[Problem to solve]: The entries below hold a line with "Ngoài ra còn" and a line with "Về 2 mapping". Return those lines and all that lie between them, exactly and only.

[Recorded data]:
━━━━━━━━━━━━━━━━━━━━

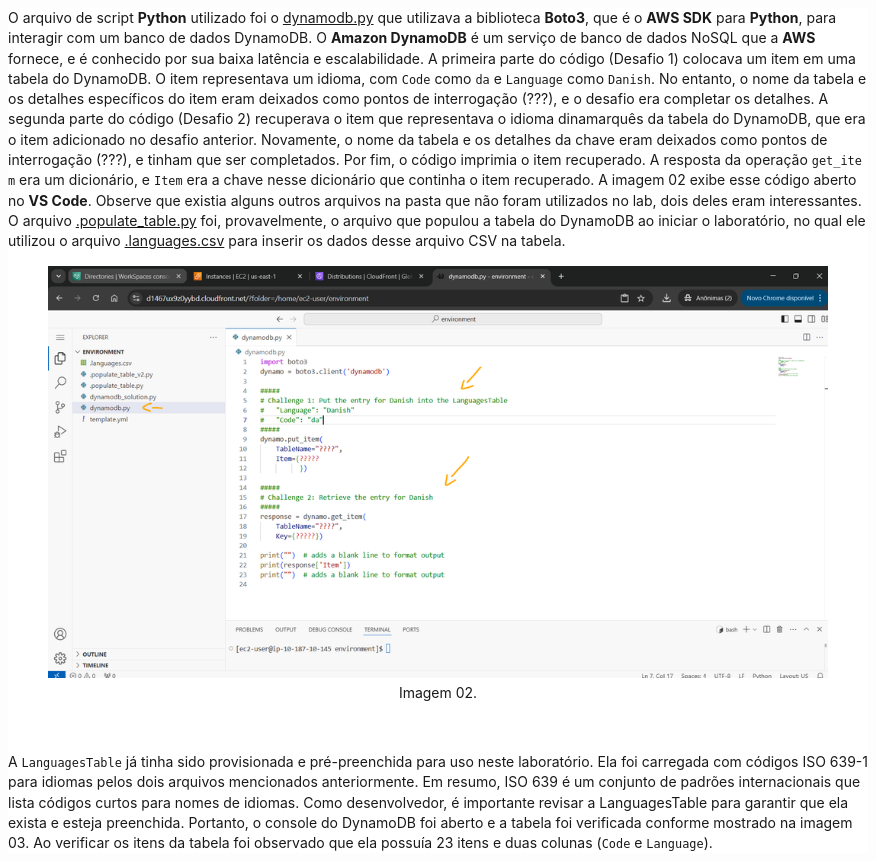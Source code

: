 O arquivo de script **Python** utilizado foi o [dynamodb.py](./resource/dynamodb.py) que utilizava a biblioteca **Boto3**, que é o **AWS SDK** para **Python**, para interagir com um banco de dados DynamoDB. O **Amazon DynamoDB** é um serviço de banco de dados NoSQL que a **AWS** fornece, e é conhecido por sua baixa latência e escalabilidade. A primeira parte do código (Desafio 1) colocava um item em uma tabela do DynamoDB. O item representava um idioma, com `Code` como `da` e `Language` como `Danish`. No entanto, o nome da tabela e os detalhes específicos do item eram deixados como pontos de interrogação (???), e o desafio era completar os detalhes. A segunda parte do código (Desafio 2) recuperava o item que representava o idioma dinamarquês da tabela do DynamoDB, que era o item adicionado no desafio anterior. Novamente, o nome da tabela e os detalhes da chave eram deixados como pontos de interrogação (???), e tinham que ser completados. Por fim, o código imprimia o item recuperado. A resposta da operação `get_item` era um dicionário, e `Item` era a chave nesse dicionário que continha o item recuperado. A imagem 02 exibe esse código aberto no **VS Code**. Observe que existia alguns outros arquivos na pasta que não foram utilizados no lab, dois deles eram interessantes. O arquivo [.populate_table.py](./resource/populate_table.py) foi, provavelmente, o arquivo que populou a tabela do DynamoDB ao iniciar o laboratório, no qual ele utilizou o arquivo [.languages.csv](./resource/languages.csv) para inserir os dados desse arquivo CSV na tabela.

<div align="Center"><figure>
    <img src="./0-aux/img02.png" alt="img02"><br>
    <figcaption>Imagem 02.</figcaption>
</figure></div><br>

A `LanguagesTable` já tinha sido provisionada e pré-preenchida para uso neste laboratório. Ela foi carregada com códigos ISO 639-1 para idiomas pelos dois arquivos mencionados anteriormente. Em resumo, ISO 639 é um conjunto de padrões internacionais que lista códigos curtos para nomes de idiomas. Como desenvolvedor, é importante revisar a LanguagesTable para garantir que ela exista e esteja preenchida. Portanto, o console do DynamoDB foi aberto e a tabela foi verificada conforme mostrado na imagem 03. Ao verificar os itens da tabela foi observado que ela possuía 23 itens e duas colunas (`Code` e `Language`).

━━━━━━━━━━━━━━━━━━━━

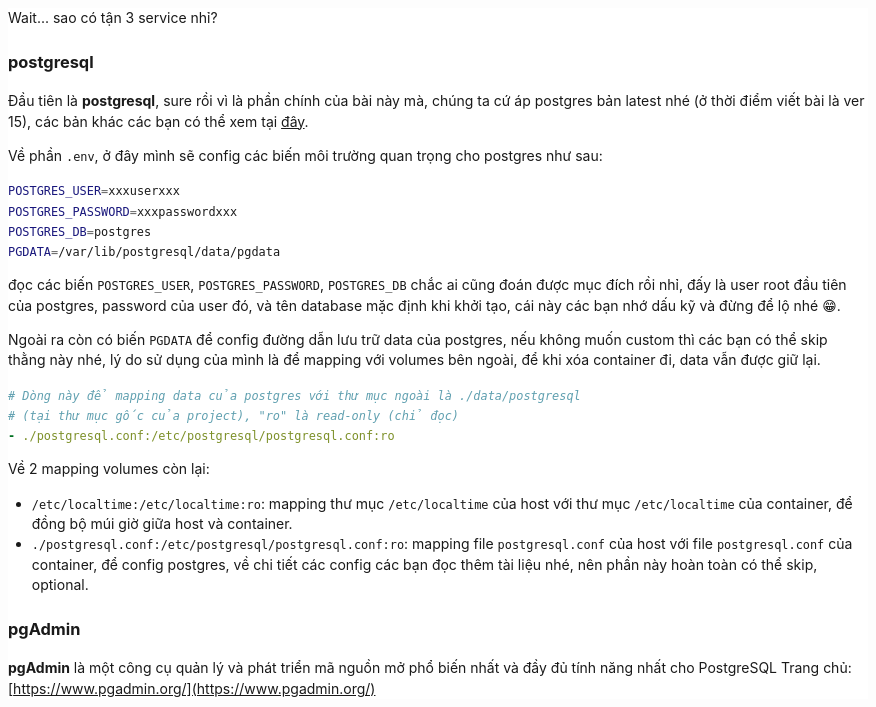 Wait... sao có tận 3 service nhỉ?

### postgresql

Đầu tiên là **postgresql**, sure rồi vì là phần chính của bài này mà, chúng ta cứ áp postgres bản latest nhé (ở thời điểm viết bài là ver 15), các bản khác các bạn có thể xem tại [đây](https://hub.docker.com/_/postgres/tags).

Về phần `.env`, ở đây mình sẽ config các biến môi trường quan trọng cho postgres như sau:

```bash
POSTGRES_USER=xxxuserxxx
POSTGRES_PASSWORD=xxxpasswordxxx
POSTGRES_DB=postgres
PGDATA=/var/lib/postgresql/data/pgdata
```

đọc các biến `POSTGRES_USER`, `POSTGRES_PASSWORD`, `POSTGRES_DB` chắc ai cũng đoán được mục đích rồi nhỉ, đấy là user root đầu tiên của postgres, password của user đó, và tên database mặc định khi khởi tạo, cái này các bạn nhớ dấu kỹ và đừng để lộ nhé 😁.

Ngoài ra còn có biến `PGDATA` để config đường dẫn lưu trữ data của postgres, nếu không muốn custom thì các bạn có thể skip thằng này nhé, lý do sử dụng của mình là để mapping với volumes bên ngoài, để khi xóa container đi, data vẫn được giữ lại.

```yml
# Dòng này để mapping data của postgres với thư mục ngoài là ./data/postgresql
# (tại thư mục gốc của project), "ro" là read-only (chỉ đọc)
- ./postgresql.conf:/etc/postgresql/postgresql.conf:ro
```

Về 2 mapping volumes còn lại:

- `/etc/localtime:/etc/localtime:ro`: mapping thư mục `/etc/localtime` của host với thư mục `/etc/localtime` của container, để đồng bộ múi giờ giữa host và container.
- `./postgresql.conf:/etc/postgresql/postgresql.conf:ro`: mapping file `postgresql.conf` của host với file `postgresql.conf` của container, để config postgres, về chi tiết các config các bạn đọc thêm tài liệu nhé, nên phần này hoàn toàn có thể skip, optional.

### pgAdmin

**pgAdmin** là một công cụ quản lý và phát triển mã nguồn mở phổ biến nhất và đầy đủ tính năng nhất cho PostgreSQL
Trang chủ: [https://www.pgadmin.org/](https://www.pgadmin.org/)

━━━━━━━━━━━━━━━━━━━━

[Response area]:
Ngoài ra còn có biến `PGDATA` để config đường dẫn lưu trữ data của postgres, nếu không muốn custom thì các bạn có thể skip thằng này nhé, lý do sử dụng của mình là để mapping với volumes bên ngoài, để khi xóa container đi, data vẫn được giữ lại.

```yml
# Dòng này để mapping data của postgres với thư mục ngoài là ./data/postgresql
# (tại thư mục gốc của project), "ro" là read-only (chỉ đọc)
- ./postgresql.conf:/etc/postgresql/postgresql.conf:ro
```

Về 2 mapping volumes còn lại:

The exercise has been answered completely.